So stehe ich nun, nur mit meinen Badelatschen bekleidet, in dieser Badewanne für Ich-weiß-nicht-wie-viele-Personen und bin mental so weit, dass ich mich auf das warme Wasser freue. Lauwarm soll es sein, damit mein Kopf wieder ein bisschen klarer wird und meine Körpertemperatur auf Normal herunterfahren kann. Ich nehme den Duschkopf in die Hand und drehe ein bisschen am rechten Knopf und ein bisschen am linken Knopf. Normalerweise sollte das Wasser nach einigen Sekunden wohl temperiert sein. Hier tut sich aber nichts. Ich drehe noch ein bisschen am roten Knopf, halte meine Hand unter den eiskalten Wasserstrahl und warte - und drehe - und warte - und drehe. Meine linke Hand hat gleich Gefrierbrand vom vielen Wasser. Nach ungefähr fünf Minuten muss ich akzeptieren, dass ich heute nur eiskalt duschen kann oder gar nicht.
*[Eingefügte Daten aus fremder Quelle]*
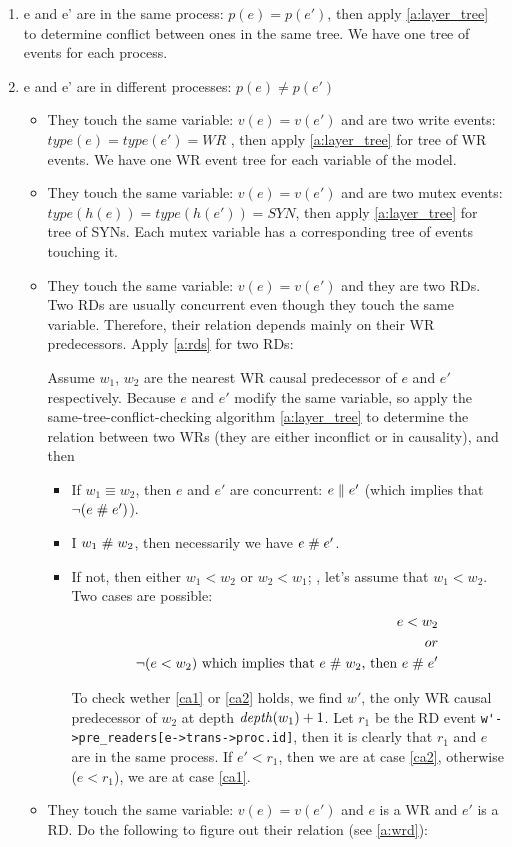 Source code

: \documentclass{llncs}
\begin{document}
\begin{enumerate}
	\item e and e' are in the same process: $p(e) = p(e')$, then apply \cref{a:layer_tree} to determine conflict between ones in the same tree. We have one tree of events for each process.
	\item e and e' are in different processes: $p(e)\neq p(e')$
	\begin{itemize}
		\item
		They touch the same variable: $v(e) = v(e')$ and are two write events: $ type(e) = type(e') = WR$ , then apply \cref{a:layer_tree} for tree of WR events. We have one WR event tree for each variable of the model. 
		\item
		They touch the same variable: $v(e) = v(e')$ and are two mutex events: $ type(h(e)) = type(h(e')) = SYN$, then apply \cref{a:layer_tree} for tree of SYNs. Each mutex variable has  a corresponding tree of events touching it.
		\item
		They touch the same variable: $v(e) = v(e')$ and they are two RDs. Two RDs are usually concurrent even though they touch the same variable. Therefore, their relation depends mainly on their WR predecessors. Apply \cref{a:rds} for two RDs: 
		
		Assume $w_1$, $w_2$ are the nearest WR causal predecessor of $e$ and $e'$ respectively. Because $e$ and $e'$ modify the same variable, so apply the same-tree-conflict-checking algorithm \cref{a:layer_tree} to determine the relation
		between two WRs (they are either inconflict or in causality), and then
		\begin{itemize}
			\item
			If $w_1 \equiv w_2$, then $e$ and $e'$ are concurrent: $e \mathrel{\parallel} e'$ (which implies that $\lnot (e \mathrel{\#} e')$).
			\item
			I $w_1 \mathrel{\#} w_2$, then necessarily we have $e \mathrel{\#} e'$.
			\item
			If not, then either $w_1 < w_2$ or $w_2 < w_1$; \wlogg, let's assume that $w_1 < w_2$.
			Two cases are possible:
			\begin{align}
				e < w_2 \label{ca1} \\
				or \nonumber \\
				\lnot (e < w_2) \text{ which implies that } e \cfl w_2 \text{, then } e \cfl e' \label{ca2}
			\end{align}
			
			To check wether \eqref{ca1} or \eqref{ca2} holds, we find $w'$, the only WR causal predecessor of $w_2$ at depth $\mathop{\mathit{depth}} (w_1) + 1$.
			Let $r_1$ be the RD event 
			\verb!w'->pre_readers[e->trans->proc.id]!, then it is clearly that $r_1$ and $e$ are in the same process.
			If $ e' < r_1$, then we are at case \eqref{ca2}, otherwise ($e < r_1$), we are at case \eqref{ca1}.
		\end{itemize}
		\item 
		They touch the same variable: $v(e) = v(e')$ and $e$ is a WR and $e'$ is a RD. Do the following to figure out their relation (see \cref{a:wrd}):
		

\end{itemize}
\end{enumerate}
\end{document}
Wo ich schon mal drinstehe und das Wasser läuft, komm ich mir noch dreckiger vor, als ich sowieso schon bin. Ich muss dadurch. Manche von Ihnen sagen jetzt bestimmt: „Na und? Kalt duschen ist ja wohl kein Problem. Mach ich jeden zweiten Tag!“ Ja, Sie vielleicht. Ich aber niemals! Das ist für mich ein absolutes No-Go. Ich habe das Gefühl, dass das Wasser direkt aus der Quelle eines sehr hohen schneebedeckten Berges kommt. Ich sehe den Wasserstrahl strafend an, in der Hoffnung, dass er sich doch noch meiner erbarmt. Oh, liebe Mitbewohner, die ihr auf euren Zimmern seid, haltet euch die Ohren zu! Ich tu’s jetzt! Beherzt - nach vielen Minuten - bringe ich mit eisernem Griff den Duschkopf in meine Richtung. Als der Wasserstrahl auf meinen überhitzten Körper trifft, fange ich sofort an, in allen Tonlagen zu jaulen, zu stöhnen und zu jauchzen. Wer das hört, glaubt in 100 Jahren nicht, dass ich hier alleine drin bin und mich lediglich waschen will. Mit vielen stoßweise hervor gepressten „ah, oh, Mama! Uh, neee, oh Gott! Woaa!“ und ähnlichen Lauten überstehe ich auch das.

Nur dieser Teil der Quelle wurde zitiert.